• EXERCISE REQUIREMENTS: Check each line of the material below, and copy it if it holds the string "texttt".

• INPUT DATA:
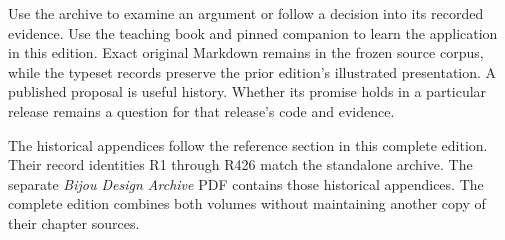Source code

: Use the archive to examine an argument or follow a decision into its recorded evidence. Use the teaching book and pinned companion to learn the application in this edition. Exact original Markdown remains in the frozen source corpus, while the typeset records preserve the prior edition's illustrated presentation. A published proposal is useful history. Whether its promise holds in a particular release remains a question for that release's code and evidence.

\ifBookArchive
The historical appendices follow the reference section in this complete edition. Their record identities R1 through R426 match the standalone archive.
\else
The separate \textit{Bijou Design Archive} PDF contains those historical appendices. The complete edition combines both volumes without maintaining another copy of their chapter sources.
\fi
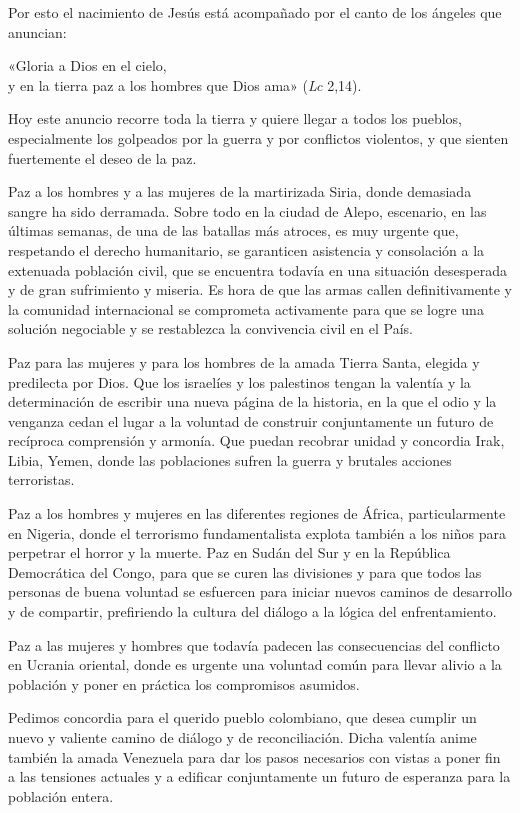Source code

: Por esto el nacimiento de Jesús está acompañado por el canto de los
ángeles que anuncian:

«Gloria a Dios en el cielo,\\
y en la tierra paz a los hombres que Dios ama» (\emph{Lc} 2,14).

Hoy este anuncio recorre toda la tierra y quiere llegar a todos los
pueblos, especialmente los golpeados por la guerra y por conflictos
violentos, y que sienten fuertemente el deseo de la paz.

Paz a los hombres y a las mujeres de la martirizada Siria, donde
demasiada sangre ha sido derramada. Sobre todo en la ciudad de Alepo,
escenario, en las últimas semanas, de una de las batallas más atroces,
es muy urgente que, respetando el derecho humanitario, se garanticen
asistencia y consolación a la extenuada población civil, que se
encuentra todavía en una situación desesperada y de gran sufrimiento y
miseria. Es hora de que las armas callen definitivamente y la comunidad
internacional se comprometa activamente para que se logre una solución
negociable y se restablezca la convivencia civil en el País.

Paz para las mujeres y para los hombres de la amada Tierra Santa,
elegida y predilecta por Dios. Que los israelíes y los palestinos tengan
la valentía y la determinación de escribir una nueva página de la
historia, en la que el odio y la venganza cedan el lugar a la voluntad
de construir conjuntamente un futuro de recíproca comprensión y armonía.
Que puedan recobrar unidad y concordia Irak, Libia, Yemen, donde las
poblaciones sufren la guerra y brutales acciones terroristas.

Paz a los hombres y mujeres en las diferentes regiones de África,
particularmente en Nigeria, donde el terrorismo fundamentalista explota
también a los niños para perpetrar el horror y la muerte. Paz en Sudán
del Sur y en la República Democrática del Congo, para que se curen las
divisiones y para que todos las personas de buena voluntad se esfuercen
para iniciar nuevos caminos de desarrollo y de compartir, prefiriendo la
cultura del diálogo a la lógica del enfrentamiento.

Paz a las mujeres y hombres que todavía padecen las consecuencias del
conflicto en Ucrania oriental, donde es urgente una voluntad común para
llevar alivio a la población y poner en práctica los compromisos
asumidos.

Pedimos concordia para el querido pueblo colombiano, que desea cumplir
un nuevo y valiente camino de diálogo y de reconciliación. Dicha
valentía anime también la amada Venezuela para dar los pasos necesarios
con vistas a poner fin a las tensiones actuales y a edificar
conjuntamente un futuro de esperanza para la población entera.


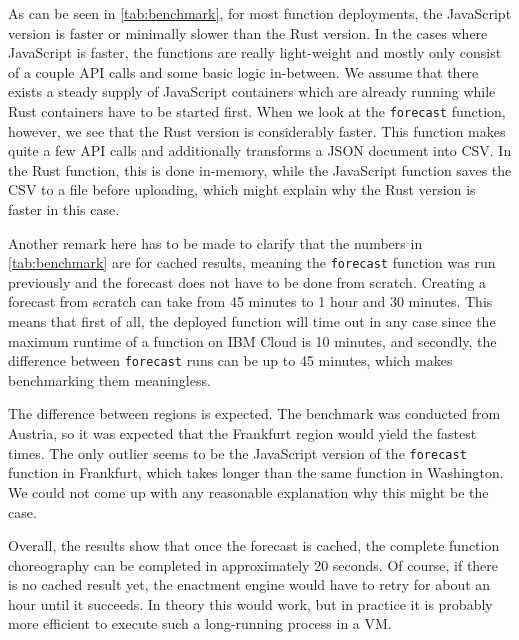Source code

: As can be seen in \cref{tab:benchmark}, for most function deployments,
the JavaScript version is faster or minimally slower than the Rust version.
In the cases where JavaScript is faster, the functions are really light-weight and
mostly only consist of a couple API calls and some basic logic in-between. We assume
that there exists a steady supply of JavaScript containers which are already
running while Rust containers have to be started first. When we look at the \texttt{forecast}
function, however, we see that the Rust version is considerably faster. This function
makes quite a few API calls and additionally transforms a JSON document into CSV. In
the Rust function, this is done in-memory, while the JavaScript function
saves the CSV to a file before uploading, which might explain why the Rust version
is faster in this case.

Another remark here has to be made to clarify that the numbers in \cref{tab:benchmark}
are for cached results, meaning the \texttt{forecast} function was run previously
and the forecast does not have to be done from scratch. Creating a forecast from
scratch can take from 45 minutes to 1 hour and 30 minutes. This means that first of all,
the deployed function will time out in any case since the maximum runtime of a function
on IBM Cloud is 10 minutes, and secondly, the difference between \texttt{forecast} runs can be up
to 45 minutes, which makes benchmarking them meaningless.

The difference between regions is expected. The benchmark was conducted from Austria,
so it was expected that the Frankfurt region would yield the fastest times. The only outlier
seems to be the JavaScript version of the \texttt{forecast} function in Frankfurt, which
takes longer than the same function in Washington. We could not come up with any
reasonable explanation why this might be the case.

Overall, the results show that once the forecast is cached, the complete function choreography
can be completed in approximately 20 seconds. Of course, if there is no cached result yet,
the enactment engine would have to retry for about an hour until it succeeds. In theory this
would work, but in practice it is probably more efficient to execute such a long-running process
in a VM.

• YOUR SOLUTION:
running while Rust containers have to be started first. When we look at the \texttt{forecast}
are for cached results, meaning the \texttt{forecast} function was run previously
on IBM Cloud is 10 minutes, and secondly, the difference between \texttt{forecast} runs can be up
seems to be the JavaScript version of the \texttt{forecast} function in Frankfurt, which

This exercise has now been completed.